Did unfinished attics serve a functional purpose in old houses

attic

I do a lot of work with detached, wood-framed houses built in the United States between 1850 and 1920. Almost all of them have a walk-up attic that was not finished originally. In some cases the attics are now finished and used as living or working space, but it's clear (based on the finishing materials and styles) that the finishing was done well after the house was originally built.

Most of these attics offer significant floorspace (usually at least 500 square feet), they were built using rafters (so there is plenty of open space inside the attic) and the attics are easily accessible from the other levels of the houses using staircases.

This leaves me wondering why the original builders/homeowners would not have finished their attics in order to make them spaces that you could use for living. If you have all that space sitting at the top of your house, why would you not have spent a little more time or money to make it a conditioned, finished space like the rest of the house?

Is there a functional reason why attics were not finished in old houses? Maybe it has to do with lack of insulation, for instance, so they needed the attic as a buffer zone between finished spaces and the roof?

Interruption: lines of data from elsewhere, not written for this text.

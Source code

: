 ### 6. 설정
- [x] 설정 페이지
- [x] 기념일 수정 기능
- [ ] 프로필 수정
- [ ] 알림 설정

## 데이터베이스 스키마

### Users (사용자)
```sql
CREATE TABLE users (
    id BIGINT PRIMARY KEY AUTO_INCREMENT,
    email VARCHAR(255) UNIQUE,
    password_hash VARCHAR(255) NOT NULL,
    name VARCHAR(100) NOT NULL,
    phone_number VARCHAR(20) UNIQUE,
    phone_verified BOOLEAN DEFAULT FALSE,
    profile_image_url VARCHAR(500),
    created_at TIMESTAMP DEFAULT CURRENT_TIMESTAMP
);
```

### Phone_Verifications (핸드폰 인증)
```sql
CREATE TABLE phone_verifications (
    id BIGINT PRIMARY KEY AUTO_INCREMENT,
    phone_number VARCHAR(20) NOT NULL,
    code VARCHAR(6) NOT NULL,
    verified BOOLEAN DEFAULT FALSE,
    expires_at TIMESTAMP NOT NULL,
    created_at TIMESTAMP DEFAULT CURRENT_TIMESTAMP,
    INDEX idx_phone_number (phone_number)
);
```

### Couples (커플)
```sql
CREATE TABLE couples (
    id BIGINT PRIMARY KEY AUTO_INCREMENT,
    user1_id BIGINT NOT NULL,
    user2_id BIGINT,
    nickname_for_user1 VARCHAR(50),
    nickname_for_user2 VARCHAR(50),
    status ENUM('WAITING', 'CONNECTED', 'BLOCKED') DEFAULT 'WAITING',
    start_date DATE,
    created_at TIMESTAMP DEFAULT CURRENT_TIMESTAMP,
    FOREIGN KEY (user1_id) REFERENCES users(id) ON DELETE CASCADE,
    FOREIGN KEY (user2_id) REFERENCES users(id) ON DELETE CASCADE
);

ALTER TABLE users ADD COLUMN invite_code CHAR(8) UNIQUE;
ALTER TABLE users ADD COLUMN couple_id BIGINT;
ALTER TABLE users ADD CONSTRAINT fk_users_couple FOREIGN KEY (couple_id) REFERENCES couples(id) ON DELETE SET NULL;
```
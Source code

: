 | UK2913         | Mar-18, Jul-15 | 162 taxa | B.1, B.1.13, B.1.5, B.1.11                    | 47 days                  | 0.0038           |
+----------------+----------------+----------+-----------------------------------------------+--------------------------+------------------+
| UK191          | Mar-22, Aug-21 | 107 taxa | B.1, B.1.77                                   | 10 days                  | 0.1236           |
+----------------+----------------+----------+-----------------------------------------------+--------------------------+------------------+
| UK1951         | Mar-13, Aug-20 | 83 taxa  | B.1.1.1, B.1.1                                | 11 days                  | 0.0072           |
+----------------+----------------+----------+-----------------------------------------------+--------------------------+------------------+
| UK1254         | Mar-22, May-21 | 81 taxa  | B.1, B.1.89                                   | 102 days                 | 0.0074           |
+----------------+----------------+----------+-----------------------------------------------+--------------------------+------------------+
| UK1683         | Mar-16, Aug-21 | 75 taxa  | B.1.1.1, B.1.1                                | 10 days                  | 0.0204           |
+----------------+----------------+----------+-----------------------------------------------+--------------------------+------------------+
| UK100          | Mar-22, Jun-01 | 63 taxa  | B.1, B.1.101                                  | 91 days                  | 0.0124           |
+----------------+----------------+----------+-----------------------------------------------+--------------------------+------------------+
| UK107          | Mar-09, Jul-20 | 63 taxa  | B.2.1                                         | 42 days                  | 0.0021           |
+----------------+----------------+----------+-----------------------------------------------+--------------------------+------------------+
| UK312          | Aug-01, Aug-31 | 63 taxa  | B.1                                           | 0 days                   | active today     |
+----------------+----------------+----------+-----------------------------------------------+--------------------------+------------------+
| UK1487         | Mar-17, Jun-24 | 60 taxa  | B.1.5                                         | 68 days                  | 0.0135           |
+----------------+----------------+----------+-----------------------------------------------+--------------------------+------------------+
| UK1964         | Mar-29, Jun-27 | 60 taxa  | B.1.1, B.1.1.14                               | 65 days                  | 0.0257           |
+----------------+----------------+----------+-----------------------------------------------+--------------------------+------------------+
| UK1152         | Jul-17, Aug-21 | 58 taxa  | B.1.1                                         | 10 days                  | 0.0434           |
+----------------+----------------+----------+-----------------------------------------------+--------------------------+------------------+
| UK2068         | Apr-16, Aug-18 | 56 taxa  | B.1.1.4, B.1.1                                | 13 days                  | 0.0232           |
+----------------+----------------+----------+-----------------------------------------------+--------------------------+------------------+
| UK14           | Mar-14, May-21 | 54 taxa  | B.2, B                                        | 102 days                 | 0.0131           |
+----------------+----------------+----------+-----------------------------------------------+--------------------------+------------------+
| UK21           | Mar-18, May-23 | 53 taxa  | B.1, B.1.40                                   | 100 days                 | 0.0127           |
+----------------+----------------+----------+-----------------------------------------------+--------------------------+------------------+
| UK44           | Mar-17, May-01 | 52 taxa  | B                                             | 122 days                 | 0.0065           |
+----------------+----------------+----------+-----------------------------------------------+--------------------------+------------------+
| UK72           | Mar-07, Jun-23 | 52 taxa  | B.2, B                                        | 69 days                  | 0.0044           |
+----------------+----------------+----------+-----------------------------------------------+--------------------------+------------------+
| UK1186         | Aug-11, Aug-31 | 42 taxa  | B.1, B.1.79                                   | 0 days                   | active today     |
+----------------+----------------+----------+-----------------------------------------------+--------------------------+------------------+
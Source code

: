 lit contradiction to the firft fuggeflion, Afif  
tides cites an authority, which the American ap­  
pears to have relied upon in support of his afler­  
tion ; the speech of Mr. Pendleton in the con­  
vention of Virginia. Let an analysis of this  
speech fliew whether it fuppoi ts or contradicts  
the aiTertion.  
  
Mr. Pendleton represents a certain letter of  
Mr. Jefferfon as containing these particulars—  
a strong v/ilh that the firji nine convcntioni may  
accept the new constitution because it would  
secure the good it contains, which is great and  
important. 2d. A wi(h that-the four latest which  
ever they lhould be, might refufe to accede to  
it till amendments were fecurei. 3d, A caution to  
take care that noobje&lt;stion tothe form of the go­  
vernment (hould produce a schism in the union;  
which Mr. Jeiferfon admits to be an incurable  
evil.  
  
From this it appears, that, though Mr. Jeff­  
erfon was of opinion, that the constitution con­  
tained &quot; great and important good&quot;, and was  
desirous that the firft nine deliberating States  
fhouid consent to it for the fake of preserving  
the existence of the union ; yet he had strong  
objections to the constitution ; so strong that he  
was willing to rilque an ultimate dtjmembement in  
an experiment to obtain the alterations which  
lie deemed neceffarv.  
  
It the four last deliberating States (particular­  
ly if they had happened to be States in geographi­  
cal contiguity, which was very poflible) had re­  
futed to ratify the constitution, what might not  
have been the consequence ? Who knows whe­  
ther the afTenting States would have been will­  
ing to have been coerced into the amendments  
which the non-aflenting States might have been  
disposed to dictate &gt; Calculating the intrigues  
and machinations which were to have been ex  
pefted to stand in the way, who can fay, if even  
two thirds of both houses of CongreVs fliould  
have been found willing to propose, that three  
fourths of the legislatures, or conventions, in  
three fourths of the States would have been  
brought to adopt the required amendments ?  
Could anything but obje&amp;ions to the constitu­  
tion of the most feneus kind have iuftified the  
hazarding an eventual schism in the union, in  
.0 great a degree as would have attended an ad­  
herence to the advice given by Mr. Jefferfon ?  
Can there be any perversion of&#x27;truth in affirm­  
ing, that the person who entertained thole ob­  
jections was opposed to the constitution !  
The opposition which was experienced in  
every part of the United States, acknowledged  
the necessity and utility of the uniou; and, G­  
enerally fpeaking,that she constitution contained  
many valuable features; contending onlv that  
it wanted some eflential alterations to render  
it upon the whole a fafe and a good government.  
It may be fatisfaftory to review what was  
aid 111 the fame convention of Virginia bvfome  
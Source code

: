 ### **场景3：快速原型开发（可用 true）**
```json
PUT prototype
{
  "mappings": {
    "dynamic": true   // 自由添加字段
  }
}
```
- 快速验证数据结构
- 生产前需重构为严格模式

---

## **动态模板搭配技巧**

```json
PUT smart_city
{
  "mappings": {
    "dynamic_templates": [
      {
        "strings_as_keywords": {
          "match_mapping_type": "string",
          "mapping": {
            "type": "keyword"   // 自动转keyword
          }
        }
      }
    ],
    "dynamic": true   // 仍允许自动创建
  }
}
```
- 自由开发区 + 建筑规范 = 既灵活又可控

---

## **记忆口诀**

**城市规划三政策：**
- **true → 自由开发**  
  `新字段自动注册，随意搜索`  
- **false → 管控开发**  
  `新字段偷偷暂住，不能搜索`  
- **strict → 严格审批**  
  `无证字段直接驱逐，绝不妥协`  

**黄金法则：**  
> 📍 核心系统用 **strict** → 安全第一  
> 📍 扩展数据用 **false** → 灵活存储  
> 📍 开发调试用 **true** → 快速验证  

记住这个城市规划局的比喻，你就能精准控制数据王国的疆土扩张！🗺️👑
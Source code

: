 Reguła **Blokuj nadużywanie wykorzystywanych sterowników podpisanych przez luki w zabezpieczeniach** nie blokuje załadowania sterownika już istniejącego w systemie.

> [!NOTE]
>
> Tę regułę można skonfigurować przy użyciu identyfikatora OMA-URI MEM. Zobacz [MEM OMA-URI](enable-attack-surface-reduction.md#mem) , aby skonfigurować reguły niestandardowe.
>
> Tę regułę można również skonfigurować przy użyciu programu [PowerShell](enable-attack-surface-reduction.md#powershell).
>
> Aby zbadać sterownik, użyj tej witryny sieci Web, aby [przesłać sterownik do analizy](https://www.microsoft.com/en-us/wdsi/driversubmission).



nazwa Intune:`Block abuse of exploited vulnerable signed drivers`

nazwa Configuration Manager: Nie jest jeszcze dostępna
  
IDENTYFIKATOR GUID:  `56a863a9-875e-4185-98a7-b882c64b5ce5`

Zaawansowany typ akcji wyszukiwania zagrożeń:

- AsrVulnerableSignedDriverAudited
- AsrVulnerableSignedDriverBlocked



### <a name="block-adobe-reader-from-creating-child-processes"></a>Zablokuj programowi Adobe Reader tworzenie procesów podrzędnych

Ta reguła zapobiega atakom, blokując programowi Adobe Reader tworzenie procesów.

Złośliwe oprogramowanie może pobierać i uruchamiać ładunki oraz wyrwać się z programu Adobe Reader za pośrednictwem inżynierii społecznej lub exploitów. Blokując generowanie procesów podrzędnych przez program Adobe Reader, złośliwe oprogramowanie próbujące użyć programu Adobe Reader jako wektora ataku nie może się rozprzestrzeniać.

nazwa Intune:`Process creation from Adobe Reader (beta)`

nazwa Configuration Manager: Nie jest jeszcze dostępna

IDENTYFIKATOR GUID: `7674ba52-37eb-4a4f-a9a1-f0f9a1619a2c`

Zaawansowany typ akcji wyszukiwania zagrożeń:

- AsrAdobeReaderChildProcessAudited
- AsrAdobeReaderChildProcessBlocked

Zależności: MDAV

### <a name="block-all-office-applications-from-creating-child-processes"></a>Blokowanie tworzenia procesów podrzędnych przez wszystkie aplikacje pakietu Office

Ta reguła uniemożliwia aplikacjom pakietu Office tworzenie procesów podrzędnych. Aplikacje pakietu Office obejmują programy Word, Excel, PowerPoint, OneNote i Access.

Or was it purely a cultural thing (maybe they wanted the attic as storage space)?

I'm asking this mostly out of curiosity, but also because I'm thinking of finishing the still-unfinished attic in my 1903 house, so I'm wondering if I'd be creating any functional issues by turning it into finished space.

Best Answer

Not functional, but cost. Roofs have slopes to drain water and slough snow. It's the nature of their design that there's a hollow below. Since the finished space is relatively small, and since it costs more to build a floor robust enough to carry people and furniture, and since it costs more to finish the space and insulate and add (larger) windows, and since the space was useful as storage without being finished, and since people back then were happy with less space and fewer things, they didn't bother.

An indirect benefit to an attic, as opposed to a completely open roof cavity, was that it didn't need to be heated. Lower ceilings keep heat down where the human inhabitants are.

Obviously there's some energy efficiency to be gained by having enclosed attics above a ceiling in an uninsulated home, but that's not the primary reason attics were built. Drainage (and to a lesser extent, style) were the main drivers.